Postby cashhewn » Sun Aug 02, 2020 8:16 am

Hi,

I'm in the midst of running the dizzying (sickening?) 1073 research gauntlet. Specifically, at the moment I'm trying to suss out the differences in the AMS Neve 1073 lineup and weigh where the corners have been cut on components and/or features in order to figure out what product might be best for me. Hugh Robjohns here at SOS has excellently reviewed many of the iterations of AMS's lineup, but I'm still left with questions...

Maybe we can compile some useful information on the differences here in this thread?

Here's what I understand (please correct me and please add any info you might have):

1073- the AMS Neve flagship offering, no expense spared, 3 dedicated transformers, one each on the line input, mic input, and line output, full compliment of the EQ section, must have a power rack or console to provide power, "hand wired"- £2100

1073N- has all the features of the 1073 but adds a DI, can also be console or power rack mounted yet has the ability to be used as a standalone device with its own line lump power supply, but is much cheaper than the 1073 due to surface mount construction and what else? What other components or corners are cut to make it £600 pounds cheaper than the 1073?- £1500

Here's where I really start to lose the plot...
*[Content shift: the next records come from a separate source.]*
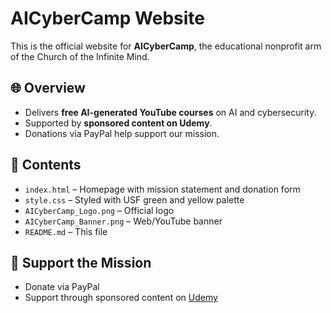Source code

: # AICyberCamp Website

This is the official website for **AICyberCamp**, the educational nonprofit arm of the Church of the Infinite Mind.

## 🌐 Overview

- Delivers **free AI-generated YouTube courses** on AI and cybersecurity.
- Supported by **sponsored content on Udemy**.
- Donations via PayPal help support our mission.

## 📁 Contents

- `index.html` – Homepage with mission statement and donation form
- `style.css` – Styled with USF green and yellow palette
- `AICyberCamp_Logo.png` – Official logo
- `AICyberCamp_Banner.png` – Web/YouTube banner
- `README.md` – This file

## 🤝 Support the Mission

- Donate via PayPal
- Support through sponsored content on [Udemy](https://www.udemy.com/user/aicybercamp/)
1073DPX- seems to be a dual 1073N in a 19" rack mount form, still all three dedicated transformers on each channel, uses the same surface mount construction, yet adds mic, line, and DI inputs on the front of the unit, adds insert inputs to the back, adds a sophisticated looking headphone amp with multiple monitoring options, and an optional digital I/O module, all while being still much cheaper than two 1073Ns. Where are these savings/concessions coming from? Also the price has been drastically lowered since it was initially released by about £1000. What's going on here, seems a much better value than the 1073N (if you don't need it in a console). Too good to be true?- £2345

1073SPX- single version of the 1073DPX but nixes the headphones and is more expensive than half of a DPX.- £1300

1073DPA (and 1073DPD with the optional digital I/O)- big departure here: it's also a dual channel 19" rack mount form like the 1073DPX but it completely eliminates the EQ section, the DI, the front inputs, the headphones, and I believe one of the transformers (the line input transformer). Is this one surface mount construction? It seems like a lot of features and components to eliminate yet is only £600 less than the 1073DPX.- £1750

Then there's also the 500 series preamplifier, and 500 series EQ, that I haven't even considered since I don't have any 500 series equipment (yet?).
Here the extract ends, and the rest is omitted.